Hermosa lección de santidad cristiana, en todo caso, la que nos sigue dando con su preciosa vida y desde los muchos dones que en ella puso Dios, esta mujer africana, por tantos agustinólogos comparada a la mujer fuerte del Libro de los Proverbios. Santidad cristiana la suya ciertamente en la que se reflejan numerosas páginas de la Sagradas Escrituras. El ardor paulino, por ejemplo, aquel coraje del Apóstol en sus naufragios, animando a los propios marineros, se repitió en Mónica durante la travesía del Mediterráneo en busca del hijo Agustín. Hay páginas evangélicas de un cromatismo sorprendente que uno admira por la incomparable belleza de la pluma del autor de las Confesiones cuando habla de su madre. El episodio de la viuda de Naín llorando al hijo muerto lo corrobora.

«Desde hacía tiempo –dice- estaba (mi madre) tranquila respecto a este punto de mi desventura, que le hacía llorarme en tu presencia como a un muerto, pero como un muerto que iba a resucitar. Me presentaba a ti en las andas de su pensamiento, para que tú le dijeras al hijo de la viuda: Joven, a ti te lo digo: levántate, y él reviviera y comenzase a hablar, y tú se lo devolvieras a su madre» (Conf. 6,1, 1: cf. Lc 7,12-15). Oyente de la divina Palabra, prosigue de nuevo el hijo, «mi madre no cesaba día y noche de ofrecerte el sacrificio de la sangre de su corazón, convertida en lágrimas» (Conf. 5, 7,13). Oración, la suya, de fe robusta, de servicial amor, de lacrimosa esperanza; oración de petición confiada, de fervor contemplativo, de insistencia piadosa; oración de vida interior, de expresión litúrgica; oración eclesial, en resumen.

«Todos cuantos la conocían –confiesa de nuevo el hijo- hallaban en ella motivos sobrados para alabarte, honrarte y amarte. Sentía (ella) tu presencia en su corazón» (Conf. 9, 9,22). «Acudía con mayor entusiasmo a la iglesia, quedando extasiada ante los labios de Ambrosio como ante un surtidor de agua viva que brota hasta la vida eterna [cf. Jn 4,14]. Amaba a aquel hombre como a un ángel de Dios [Ga 4,14] desde el momento en que supo que por conducto suyo había yo llegado a aquella situación interina de perpleja ambigüedad, que iba a ser como un estadio transitorio entre la enfermedad y la salud, una vez superado el momento de más peligro, algo así como ese acceso que los médicos califican de crítico» (Conf. 6, 1,1).

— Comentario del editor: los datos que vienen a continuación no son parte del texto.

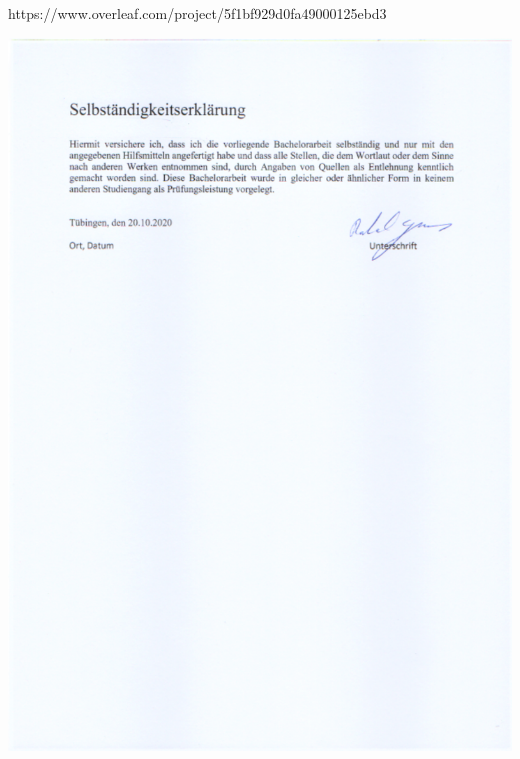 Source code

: \documentclass[twoside,12pt,a4paper]{report}
\begin{document}
\tableofcontents

\renewcommand{\baselinestretch}{1}
\small\normalsize

\newpage
{}
\setcounter{page}{1}


\cleardoublepage

\cleardoublepage

\cleardoublepage



https://www.overleaf.com/project/5f1bf929d0fa49000125ebd3



\cleardoublepage

\hspace*{-4.5cm}\includegraphics[page = 1]{Images/SelbstständigkeitserklärungSigned.pdf}
\end{document}
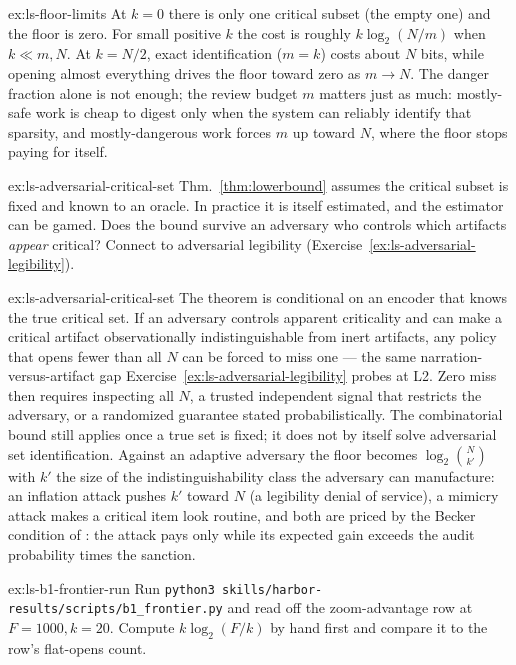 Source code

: \documentclass[11pt,a4paper]{article}
\theoremstyle{definition}
\theoremstyle{plain}
\begin{document}
\begin{pdsolution}{ex:ls-floor-limits}
At $k=0$ there is only one critical subset (the empty one) and the floor is zero. For small positive $k$ the cost is roughly $k\log_2(N/m)$ when $k\ll m,N$. At $k=N/2$, exact identification ($m=k$) costs about $N$ bits, while opening almost everything drives the floor toward zero as $m\to N$. The danger fraction alone is not enough; the review budget $m$ matters just as much: mostly-safe work is cheap to digest only when the system can reliably identify that sparsity, and mostly-dangerous work forces $m$ up toward $N$, where the floor stops paying for itself.
\end{pdsolution}
\begin{pdexercise}[kind=Open,rating=3]{ex:ls-adversarial-critical-set}
Thm.~\ref{thm:lowerbound} assumes the critical subset is
fixed and known to an oracle. In practice it is itself estimated, and the estimator
can be gamed. Does the bound survive an adversary who controls which artifacts
\emph{appear} critical? Connect to adversarial legibility (Exercise~\ref{ex:ls-adversarial-legibility}).
\end{pdexercise}
\begin{pdsolution}{ex:ls-adversarial-critical-set}
The theorem is conditional on an encoder that knows the true critical set. If an adversary controls apparent criticality and can make a critical artifact observationally indistinguishable from inert artifacts, any policy that opens fewer than all $N$ can be forced to miss one --- the same narration-versus-artifact gap Exercise~\ref{ex:ls-adversarial-legibility} probes at L2. Zero miss then requires inspecting all $N$, a trusted independent signal that restricts the adversary, or a randomized guarantee stated probabilistically. The combinatorial bound still applies once a true set is fixed; it does not by itself solve adversarial set identification. Against an adaptive adversary the floor becomes $\log_2\binom{N}{k'}$ with $k'$ the size of the indistinguishability class the adversary can manufacture: an inflation attack pushes $k'$ toward $N$ (a legibility denial of service), a mimicry attack makes a critical item look routine, and both are priced by the Becker condition of : the attack pays only while its expected gain exceeds the audit probability times the sanction.
\end{pdsolution}
\begin{pdexercise}[kind=Trace,rating=2]{ex:ls-b1-frontier-run}
Run \texttt{python3 skills/harbor-results/scripts/b1\_frontier.py} and read off the
zoom-advantage row at $F{=}1000,k{=}20$. Compute $k\log_2(F/k)$ by hand first and
compare it to the row's flat-opens count.
\end{pdexercise}
\end{document}
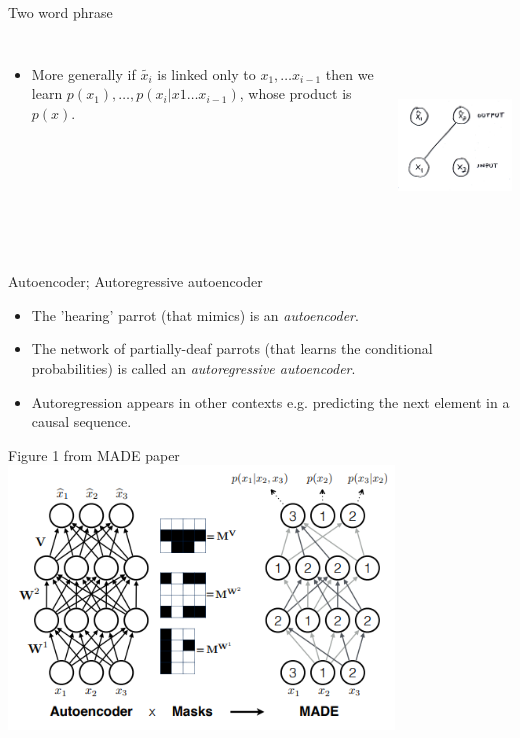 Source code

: \documentclass[usenames,dvipsnames]{beamer}
\begin{document}
\begin{frame}{Two word phrase}
	\begin{columns}
    \begin{itemize}
    \item{More generally if $\tilde{x_i}$ is linked only to $x_1, \dots x_{i-1}$ then we learn $p(x_1), \dots, p(x_i | x1 \dots x_{i-1})$, whose product is $p(x)$.}
    \end{itemize}
             \centering
             \includegraphics[height=5cm]{image_03}
         \end{columns} 
\end{frame}

\begin{frame}{Autoencoder; Autoregressive autoencoder}
    \begin{itemize}
      \item{The 'hearing' parrot (that mimics) is an \textit{autoencoder}.}
	\item{The network of partially-deaf parrots (that learns the conditional probabilities) is called an \textit{autoregressive autoencoder}.}
	\item{Autoregression appears in other contexts e.g. predicting the next element in a causal sequence.}
    \end{itemize}
\end{frame}

\begin{frame}{Figure 1 from MADE paper}
     \centering
     \includegraphics[height=7cm]{image_04}
\end{frame}
\end{document}
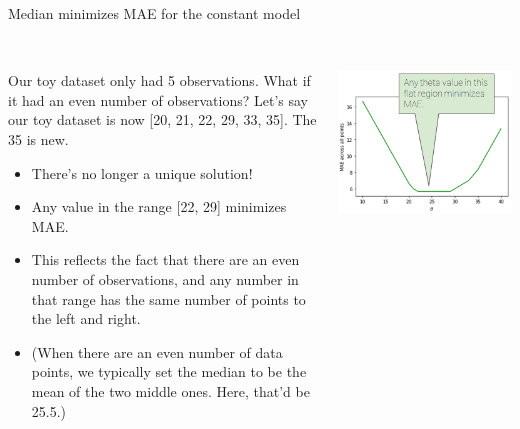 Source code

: \documentclass[aspectratio=169]{../latex_main/tntbeamer}  %
\begin{document}
	\begin{frame}{Median minimizes MAE for the constant model}
	    \begin{columns}
	        \begin{column}{.6\textwidth}
	                \\
	                 Our toy dataset only had 5 observations. What if it had an even number of observations? Let’s say our toy dataset is now [20, 21, 22, 29, 33, 35]. The 35 is new.
	                 \begin{itemize}
	                     \item There’s no longer a unique solution!
	                     \item Any value in the range [22, 29] minimizes MAE.
	                     \item This reflects the fact that there are an even number of observations, and any number in that range has the same number of points to the left and right.
	                     \item (When there are an even number of data points, we typically set the median to be the mean of the two middle ones. Here, that’d be 25.5.)
	                 \end{itemize}
	        \end{column}
	        
	        
	        \begin{column}{.4\textwidth}
	              \\
	              \includegraphics[scale=.4]{Bild44}
  
	        \end{column}
	    \end{columns}
	\end{frame}
\end{document}
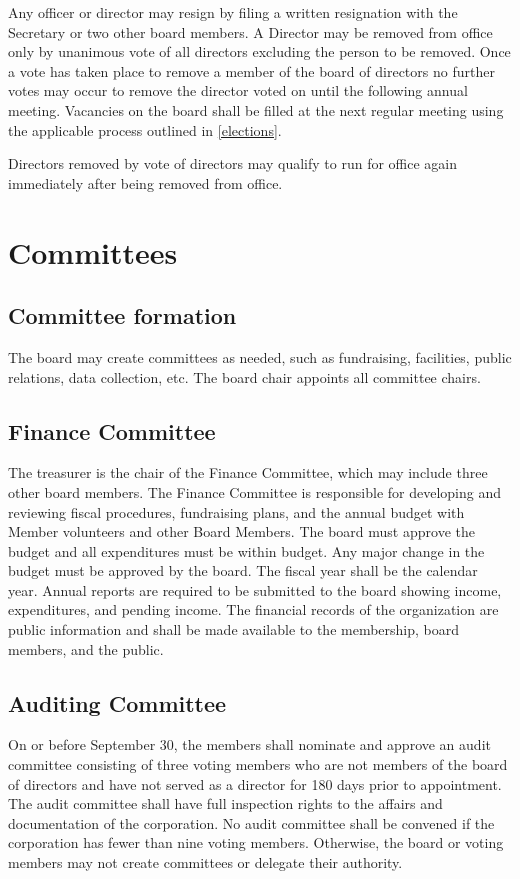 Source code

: \documentclass[10pt,letterpaper,titlepage]{article}
\begin{document}
Any officer or director may resign by filing a written resignation with the
Secretary or two other board members.
A Director may be removed from office only by unanimous vote of all directors
excluding the person to be removed.
Once a vote has taken place to remove a member of the board of directors no
further votes may occur to remove the director voted on until the following
annual meeting.
Vacancies on the board shall be filled at the next regular meeting using the
applicable process outlined in \ref{elections}.

Directors removed by vote of directors may qualify to run for office again
immediately after being removed from office.

\section{Committees}

\subsection{Committee formation}

The board may create committees as needed, such as fundraising, facilities,
public relations, data collection, etc.
The board chair appoints all committee chairs.

\subsection{Finance Committee}

The treasurer is the chair of the Finance Committee, which may include three
other board members.
The Finance Committee is responsible for developing and reviewing fiscal
procedures, fundraising plans, and the annual budget with Member volunteers and
other Board Members.
The board must approve the budget and all expenditures must be within budget.
Any major change in the budget must be approved by the board.
The fiscal year shall be the calendar year.
Annual reports are required to be submitted to the board showing income,
expenditures, and pending income.
The financial records of the organization are public information and shall be
made available to the membership, board members, and the public.

\subsection{Auditing Committee}

On or before September 30, the members shall nominate and approve an audit
committee consisting of three voting members who are not members of the board
of directors and have not served as a director for 180 days prior to
appointment.
The audit committee shall have full inspection rights to the affairs and
documentation of the corporation.
No audit committee shall be convened if the corporation has fewer than nine
voting members.
Otherwise, the board or voting members may not create committees or delegate
their authority.
\end{document}
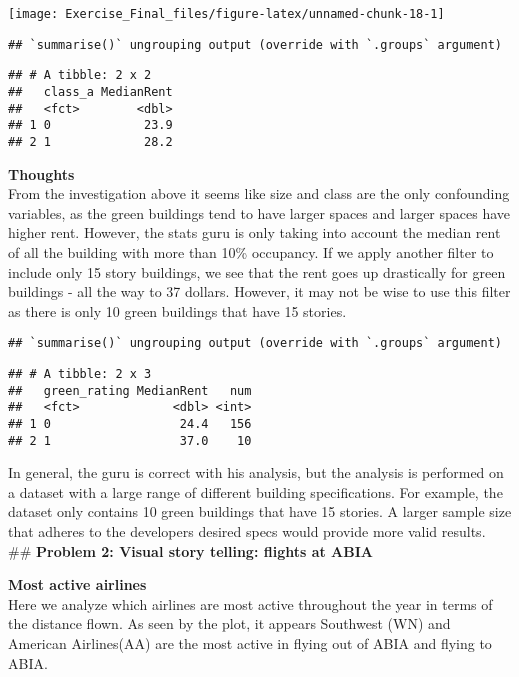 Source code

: \documentclass[
]{article}
\begin{document}
\begin{center}\texttt{[image: Exercise\_Final\_files/figure-latex/unnamed-chunk-18-1]} \end{center}

\begin{verbatim}
## `summarise()` ungrouping output (override with `.groups` argument)
\end{verbatim}

\begin{verbatim}
## # A tibble: 2 x 2
##   class_a MedianRent
##   <fct>        <dbl>
## 1 0             23.9
## 2 1             28.2
\end{verbatim}

\textbf{Thoughts}\\
From the investigation above it seems like size and class are the only
confounding variables, as the green buildings tend to have larger spaces
and larger spaces have higher rent. However, the stats guru is only
taking into account the median rent of all the building with more than
10\% occupancy. If we apply another filter to include only 15 story
buildings, we see that the rent goes up drastically for green buildings
- all the way to 37 dollars. However, it may not be wise to use this
filter as there is only 10 green buildings that have 15 stories.

\begin{verbatim}
## `summarise()` ungrouping output (override with `.groups` argument)
\end{verbatim}

\begin{verbatim}
## # A tibble: 2 x 3
##   green_rating MedianRent   num
##   <fct>             <dbl> <int>
## 1 0                  24.4   156
## 2 1                  37.0    10
\end{verbatim}

In general, the guru is correct with his analysis, but the analysis is
performed on a dataset with a large range of different building
specifications. For example, the dataset only contains 10 green
buildings that have 15 stories. A larger sample size that adheres to the
developers desired specs would provide more valid results. \#\#
\textbf{Problem 2: Visual story telling: flights at ABIA}

\textbf{Most active airlines}\\

Here we analyze which airlines are most active throughout the year in
terms of the distance flown. As seen by the plot, it appears Southwest
(WN) and American Airlines(AA) are the most active in flying out of ABIA
and flying to ABIA.
\end{document}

La sencilla y africana Mónica veneraba al gran obispo de Milán, Ambrosio. A él recurría en sus dudas. A veces, por medio del hijo, como para que éste contactara con el santo obispo. A ella se debe, tirando de biografía, que estos dos santos Padres y Doctores de la Iglesia se conociesen con la Biblia de por medio: el uno para explicarla; el otro, para entenderla. Tres corazones, en definitiva, enamorados de Cristo como el de Pablo de Tarso, el Apóstol de las Gentes.